Бдение было центром круговращения всего нашего дня. Все дела, совершаемые днём, учитывали то обстоятельство, что ночью необходимо совершить нашу молитву. Тогда в пустыни скита «Малая Святая Анна» наш устав предусматривал: с закатом солнца мы вставали ото сна для бдения. Пробудившись, мы выпивали кофе, однако только и только для того, чтобы подкрепиться перед бдением. Старец положил кофе как снисхождение. Для немощных и слабых здоровьем разрешалась и малая трапеза, чтобы поддержать силы.
После кофе мы брали благословение у старца и, молча, расходились: ни слова не говоря между собой, каждый шёл в свою келью. Старец придавал этому особое значение, подчёркивая, что после пробуждения надо внимать своим чувствам. Не должно быть никаких разговоров, вопросов, ничего.
Войдя в свои кельи, мы сразу начинали нашу ночную молитву по уставу и методу нашего Старца. Читали «Трисвятое», «Верую» и 50-й псалом, после чего, присев на скамеечку, поучались в памяти смертной. Мы размышляли об аде и рае, размышляли о Распятии Христа и жизни праведников, и таким образом приходили в чувство печали и покаяния. Однако долго в этих размышлениях мы не пребывали, но сразу, как смирится и сокрушится наше сердце, начинали молитву.

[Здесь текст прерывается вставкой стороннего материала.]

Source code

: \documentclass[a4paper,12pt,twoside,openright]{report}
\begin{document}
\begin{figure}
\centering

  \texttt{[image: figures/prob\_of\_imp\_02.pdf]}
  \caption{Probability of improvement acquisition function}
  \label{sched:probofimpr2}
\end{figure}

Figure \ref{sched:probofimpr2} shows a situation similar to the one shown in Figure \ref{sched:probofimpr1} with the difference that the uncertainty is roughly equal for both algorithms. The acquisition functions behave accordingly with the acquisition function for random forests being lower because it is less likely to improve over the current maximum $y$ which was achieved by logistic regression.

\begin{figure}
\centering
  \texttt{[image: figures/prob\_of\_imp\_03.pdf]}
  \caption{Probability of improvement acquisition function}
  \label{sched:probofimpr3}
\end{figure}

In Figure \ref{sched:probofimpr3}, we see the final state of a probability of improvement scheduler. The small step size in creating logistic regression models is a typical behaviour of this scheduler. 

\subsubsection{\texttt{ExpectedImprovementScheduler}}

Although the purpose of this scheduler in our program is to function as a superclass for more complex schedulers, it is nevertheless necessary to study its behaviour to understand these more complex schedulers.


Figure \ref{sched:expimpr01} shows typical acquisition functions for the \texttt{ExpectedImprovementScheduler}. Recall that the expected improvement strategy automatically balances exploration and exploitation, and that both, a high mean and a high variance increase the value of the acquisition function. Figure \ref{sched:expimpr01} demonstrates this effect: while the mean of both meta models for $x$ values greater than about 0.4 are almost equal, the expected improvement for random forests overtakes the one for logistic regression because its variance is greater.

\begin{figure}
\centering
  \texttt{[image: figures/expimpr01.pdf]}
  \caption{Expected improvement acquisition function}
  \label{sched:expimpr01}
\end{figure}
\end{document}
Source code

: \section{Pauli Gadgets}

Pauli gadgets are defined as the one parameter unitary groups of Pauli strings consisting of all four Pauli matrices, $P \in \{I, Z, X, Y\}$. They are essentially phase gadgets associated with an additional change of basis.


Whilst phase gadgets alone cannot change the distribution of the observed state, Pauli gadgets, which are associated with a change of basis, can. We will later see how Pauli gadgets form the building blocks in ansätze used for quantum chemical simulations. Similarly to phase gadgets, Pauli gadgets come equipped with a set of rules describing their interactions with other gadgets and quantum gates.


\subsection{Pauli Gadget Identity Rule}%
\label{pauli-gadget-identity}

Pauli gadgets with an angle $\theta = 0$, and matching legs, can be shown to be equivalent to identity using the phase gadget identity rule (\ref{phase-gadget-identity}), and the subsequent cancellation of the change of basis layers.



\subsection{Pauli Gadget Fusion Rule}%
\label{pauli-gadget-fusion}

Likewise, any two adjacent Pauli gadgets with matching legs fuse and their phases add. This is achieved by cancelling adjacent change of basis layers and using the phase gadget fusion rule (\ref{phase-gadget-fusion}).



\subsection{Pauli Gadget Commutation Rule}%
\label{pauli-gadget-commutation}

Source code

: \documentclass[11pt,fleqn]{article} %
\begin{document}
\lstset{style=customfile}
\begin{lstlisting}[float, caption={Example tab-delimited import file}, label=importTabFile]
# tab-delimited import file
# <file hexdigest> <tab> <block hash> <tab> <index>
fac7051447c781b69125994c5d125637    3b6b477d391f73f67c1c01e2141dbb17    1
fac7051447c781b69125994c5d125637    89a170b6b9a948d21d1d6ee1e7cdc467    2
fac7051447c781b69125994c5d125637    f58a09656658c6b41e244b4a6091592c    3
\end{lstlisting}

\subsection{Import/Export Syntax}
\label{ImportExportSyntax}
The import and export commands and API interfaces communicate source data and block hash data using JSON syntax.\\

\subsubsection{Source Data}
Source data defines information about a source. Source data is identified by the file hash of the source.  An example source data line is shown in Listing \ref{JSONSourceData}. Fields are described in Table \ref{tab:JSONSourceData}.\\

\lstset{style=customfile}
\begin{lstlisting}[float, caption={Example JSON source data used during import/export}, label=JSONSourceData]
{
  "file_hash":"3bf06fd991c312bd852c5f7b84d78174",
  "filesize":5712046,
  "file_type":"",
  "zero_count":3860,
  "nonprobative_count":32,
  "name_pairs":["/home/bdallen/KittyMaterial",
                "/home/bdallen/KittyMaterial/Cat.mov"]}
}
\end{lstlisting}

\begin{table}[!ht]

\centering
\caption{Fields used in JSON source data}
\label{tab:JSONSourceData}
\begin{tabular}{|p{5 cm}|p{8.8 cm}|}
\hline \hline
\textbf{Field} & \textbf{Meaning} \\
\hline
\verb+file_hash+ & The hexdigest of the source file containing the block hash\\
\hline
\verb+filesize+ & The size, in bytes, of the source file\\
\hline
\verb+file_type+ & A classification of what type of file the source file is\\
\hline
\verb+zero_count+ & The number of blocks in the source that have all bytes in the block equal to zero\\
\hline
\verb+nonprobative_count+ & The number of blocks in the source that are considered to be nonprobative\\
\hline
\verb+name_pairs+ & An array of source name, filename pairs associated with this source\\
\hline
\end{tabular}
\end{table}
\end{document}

Старец, не уставая, напоминал нам, что как только мы восстали ото сна, ум наш отдохнувший и чистый. В этом состоянии чистоты и спокойствия лучше всего дать уму как первую духовную пищу имя Иисуса Христа.
***
Итак, мы затворялись в своих кельях, пребывая в совершенной темноте, начинали свою молитву с чётками и без них. Когда ум достаточно утрудится, начинали поклоны.
Чётки, поклоны – вот наше бдение. Я смиренно пребывал в умной молитве 2-3 часа, а часто и 5 часов. Если приходило помрачение или начинал одолевать сон, я выходил наружу, несмотря на время года и на погоду: есть ли ветер, дождь или идёт снег.
Чтобы побороть сон, тихо пел псалмы и опять поклоны. Другим вариантом, если сильно утомились от умной молитвы, старец положил поучение в Священном Писании, Житиях святых и Писаниях трезвенных Отцов. Опять же размышление о Страшном Суде, аде, рае и самоукорение с самоуничижением. И едва восстановив силы ума, опять возвращались к умной молитве с погружением ума в сердце. Это был наш устав и зимой, и летом.
Во время бдения происходила серьёзная война, большой подвиг, настоящая резня, но это было действительно бдение. Восемь-десять часов умной молитвы с поклонами, с уничижением, с душевной скорбью, телесными трудами, ибо мы не имели удобств в быту, какие существуют сегодня.
***
Мы старались, как можно больше проводить время в кельях с закрытым окном (которое также служило и дверью) в умной молитве без чёток, в кромешной темноте. Кто два, кто три, кто четыре часа, соответственно силам души и тела каждого.
С рассуждением, которое происходило от бесконечного опыта, Старец дал нам сделать каждому маленькую стасидию, дабы мы могли облокачивать на ней наши руки, чтобы они чрезмерно не уставали. Итак, склонив голову влево, совершали умную молитву с вдохом и выдохом.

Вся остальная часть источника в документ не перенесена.